━━━ DATASET RECORDS

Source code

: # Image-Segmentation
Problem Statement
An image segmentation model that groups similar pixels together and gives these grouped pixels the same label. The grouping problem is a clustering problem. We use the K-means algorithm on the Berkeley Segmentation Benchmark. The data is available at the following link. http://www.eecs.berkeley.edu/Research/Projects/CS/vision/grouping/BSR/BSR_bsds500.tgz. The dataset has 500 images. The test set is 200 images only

━━━━━━
━━━ DATASET RECORDS

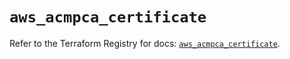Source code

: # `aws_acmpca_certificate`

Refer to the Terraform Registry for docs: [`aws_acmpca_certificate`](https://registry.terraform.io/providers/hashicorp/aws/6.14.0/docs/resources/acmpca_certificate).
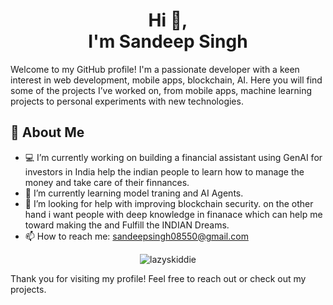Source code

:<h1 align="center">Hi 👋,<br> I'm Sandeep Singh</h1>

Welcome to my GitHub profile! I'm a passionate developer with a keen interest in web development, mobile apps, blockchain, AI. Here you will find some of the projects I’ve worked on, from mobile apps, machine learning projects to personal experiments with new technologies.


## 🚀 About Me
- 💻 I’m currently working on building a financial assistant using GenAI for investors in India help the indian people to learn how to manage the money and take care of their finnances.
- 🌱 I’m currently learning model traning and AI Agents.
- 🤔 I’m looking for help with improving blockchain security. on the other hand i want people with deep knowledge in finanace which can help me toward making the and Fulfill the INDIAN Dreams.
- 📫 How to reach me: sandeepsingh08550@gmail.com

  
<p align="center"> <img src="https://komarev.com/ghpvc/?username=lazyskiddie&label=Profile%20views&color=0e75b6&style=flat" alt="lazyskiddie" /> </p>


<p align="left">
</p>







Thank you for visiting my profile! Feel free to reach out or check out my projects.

━━━━━━
━━━ DATASET RECORDS

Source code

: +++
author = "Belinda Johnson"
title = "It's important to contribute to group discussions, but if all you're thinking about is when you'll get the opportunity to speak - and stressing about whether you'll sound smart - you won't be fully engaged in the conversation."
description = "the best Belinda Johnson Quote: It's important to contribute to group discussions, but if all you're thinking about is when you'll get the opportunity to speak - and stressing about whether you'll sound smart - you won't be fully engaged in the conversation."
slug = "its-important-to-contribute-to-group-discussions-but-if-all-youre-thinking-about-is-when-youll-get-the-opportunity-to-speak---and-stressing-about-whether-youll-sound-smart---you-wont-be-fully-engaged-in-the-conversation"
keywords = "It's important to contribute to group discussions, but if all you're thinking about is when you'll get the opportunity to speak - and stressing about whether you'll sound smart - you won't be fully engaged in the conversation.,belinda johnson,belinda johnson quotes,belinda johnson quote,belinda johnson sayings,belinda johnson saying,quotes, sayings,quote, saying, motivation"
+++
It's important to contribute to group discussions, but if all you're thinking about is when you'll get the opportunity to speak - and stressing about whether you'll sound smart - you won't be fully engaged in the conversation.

━━━━━━

> _TASK INSTRUCTIONS_
Filter the records for lines holding the string "stressing". Copy each one.

> _YOUR SOLUTION_
title = "It's important to contribute to group discussions, but if all you're thinking about is when you'll get the opportunity to speak - and stressing about whether you'll sound smart - you won't be fully engaged in the conversation."
description = "the best Belinda Johnson Quote: It's important to contribute to group discussions, but if all you're thinking about is when you'll get the opportunity to speak - and stressing about whether you'll sound smart - you won't be fully engaged in the conversation."
slug = "its-important-to-contribute-to-group-discussions-but-if-all-youre-thinking-about-is-when-youll-get-the-opportunity-to-speak---and-stressing-about-whether-youll-sound-smart---you-wont-be-fully-engaged-in-the-conversation"
keywords = "It's important to contribute to group discussions, but if all you're thinking about is when you'll get the opportunity to speak - and stressing about whether you'll sound smart - you won't be fully engaged in the conversation.,belinda johnson,belinda johnson quotes,belinda johnson quote,belinda johnson sayings,belinda johnson saying,quotes, sayings,quote, saying, motivation"
It's important to contribute to group discussions, but if all you're thinking about is when you'll get the opportunity to speak - and stressing about whether you'll sound smart - you won't be fully engaged in the conversation.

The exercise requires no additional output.